Steven Seegel is Professor of History at the University of Northern Colorado. He is the author of “Mapping Europe’s Borderlands: Russian Cartography in the Age of Empire” (University of Chicago Press, 2012) and “Ukraine under Western Eyes” (Harvard University Press, 2013). He has been a contributor to the fourth and fifth volumes of Chicago’s international history of cartography series, and has translated over 300 entries from Russian and Polish for the US Holocaust Memorial Museum’s “Encyclopedia of Camps and Ghettos”, also in multiple volumes, published jointly by Indiana University Press (since 2009). He is also a former director at Harvard of the Ukrainian Research Institute’s summer exchange program. His most recent book, “Map Men: Transnational Lives and Deaths of Geographers in the Making of East Central Europe”, will come out with the University of Chicago Press in March 2018.

This interview was conducted at the Centrál Kávéház in Budapest on 1 September 2017 during the Fifth European Congress on World and Global History.

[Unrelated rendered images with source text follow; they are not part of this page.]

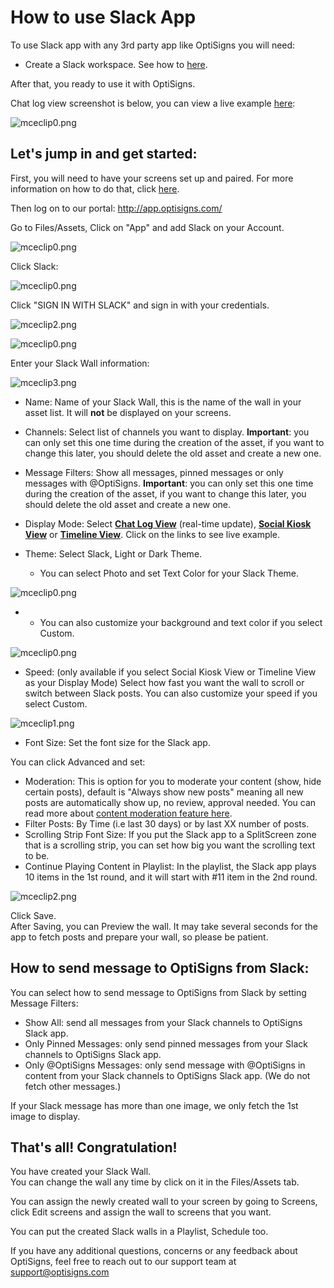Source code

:# How to use Slack App

To use Slack app with any 3rd party app like OptiSigns you will need:

* Create a Slack workspace. See how to [here](https://slack.com/intl/en-vn/help/articles/206845317-Create-a-Slack-workspace).

After that, you ready to use it with OptiSigns.

Chat log view screenshot is below, you can view a live example [here](https://social-player.optisigns.com/slack/?asset_id=kD84rTsZzScadRTmj):

![mceclip0.png](https://support.optisigns.com/hc/article_attachments/4409649423635)

## **Let's jump in and get started:**

First, you will need to have your screens set up and paired. For more information on how to do that, click [here](https://www.optisigns.com/blog/how-to-set-up-digital-signs-with-optisigns-and-amazon-fire-tv).

Then log on to our portal: <http://app.optisigns.com/>

Go to Files/Assets, Click on "App" and add Slack on your Account.

![mceclip0.png](https://support.optisigns.com/hc/article_attachments/26483553436051)

Click Slack:

![mceclip0.png](https://support.optisigns.com/hc/article_attachments/4408809656083)

Click "SIGN IN WITH SLACK" and sign in with your credentials.

![mceclip2.png](https://support.optisigns.com/hc/article_attachments/4407317471251)

![mceclip0.png](https://support.optisigns.com/hc/article_attachments/4408767274899)

Enter your Slack Wall information:

![mceclip3.png](https://support.optisigns.com/hc/article_attachments/4407317561619)

* Name: Name of your Slack Wall, this is the name of the wall in your asset list. It will **not** be displayed on your screens.
* Channels: Select list of channels you want to display. **Important**: you can only set this one time during the creation of the asset, if you want to change this later, you should delete the old asset and create a new one.
* Message Filters: Show all messages, pinned messages or only messages with @OptiSigns. **Important**: you can only set this one time during the creation of the asset, if you want to change this later, you should delete the old asset and create a new one.
* Display Mode: Select **[Chat Log View](https://social-player.optisigns.com/slack/?asset_id=kD84rTsZzScadRTmj)** (real-time update), **[Social Kiosk View](https://social-player.optisigns.com/slack/?asset_id=d6tDAiaYTm9m8uqtY)** or **[Timeline View](https://social-player.optisigns.com/slack/?asset_id=LTfKWyLMiwg66mDZa)**. Click on the links to see live example.
* Theme: Select Slack, Light or Dark Theme.

  + You can select Photo and set Text Color for your Slack Theme.

![mceclip0.png](https://support.optisigns.com/hc/article_attachments/4408759522579)

* + You can also customize your background and text color if you select Custom.

![mceclip0.png](https://support.optisigns.com/hc/article_attachments/26483575914131)

* Speed: (only available if you select Social Kiosk View or Timeline View as your Display Mode) Select how fast you want the wall to scroll or switch between Slack posts. You can also customize your speed if you select Custom.

![mceclip1.png](https://support.optisigns.com/hc/article_attachments/26483553441171)

* Font Size: Set the font size for the Slack app.

You can click Advanced and set:

* Moderation: This is option for you to moderate your content (show, hide certain posts), default is "Always show new posts" meaning all new posts are automatically show up, no review, approval needed. You can read more about [content moderation feature here](https://support.optisigns.com/hc/en-us/articles/4403015887763).
* Filter Posts: By Time (i.e last 30 days) or by last XX number of posts.
* Scrolling Strip Font Size: If you put the Slack app to a SplitScreen zone that is a scrolling strip, you can set how big you want the scrolling text to be.
* Continue Playing Content in Playlist: In the playlist, the Slack app plays 10 items in the 1st round, and it will start with #11 item in the 2nd round.

![mceclip2.png](https://support.optisigns.com/hc/article_attachments/4408802130323)

Click Save.  
After Saving, you can Preview the wall. It may take several seconds for the app to fetch posts and prepare your wall, so please be patient.

## **How to send message to OptiSigns from Slack:**

You can select how to send message to OptiSigns from Slack by setting Message Filters:

* Show All: send all messages from your Slack channels to OptiSigns Slack app.
* Only Pinned Messages: only send pinned messages from your Slack channels to OptiSigns Slack app.
* Only @OptiSigns Messages: only send message with @OptiSigns in content from your Slack channels to OptiSigns Slack app. (We do not fetch other messages.)

If your Slack message has more than one image, we only fetch the 1st image to display.

## **That's all! Congratulation!**

You have created your Slack Wall.  
You can change the wall any time by click on it in the Files/Assets tab.

You can assign the newly created wall to your screen by going to Screens, click Edit screens and assign the wall to screens that you want.

You can put the created Slack walls in a Playlist, Schedule too.

If you have any additional questions, concerns or any feedback about OptiSigns, feel free to reach out to our support team at [support@optisigns.com](mailto:support@optisigns.com)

Can you tell us a little bit about how you came to be interested in maps and map-makers in Central and Eastern Europe?
SS: I think there are maybe three different reasons. The first reason is for personal and family reasons, and is something that I get asked a lot. It is very common in Eastern Europe to be associated with a particular ethnicity or nationality on the basis of your name. When you are an outsider, with a name like Seegel - which sounds like Steven Seagal, the actor who has pledged his heart to Putin and has returned to his Russian roots - it prompts a lot of curiosity. Part of my family came from Eastern Europe and was the product of an age of empire, but the derivations of the name don’t lead towards greater certitude. The name Seegel resembles Chagall, a good number of German Siegels, and it is certainly present in Hebrew and Yiddish. I became interested really because of the Polish Szczygiełs in my family and so I started approaching the history of Habsburg and Russian Empires and the history of Poland-Lithuania.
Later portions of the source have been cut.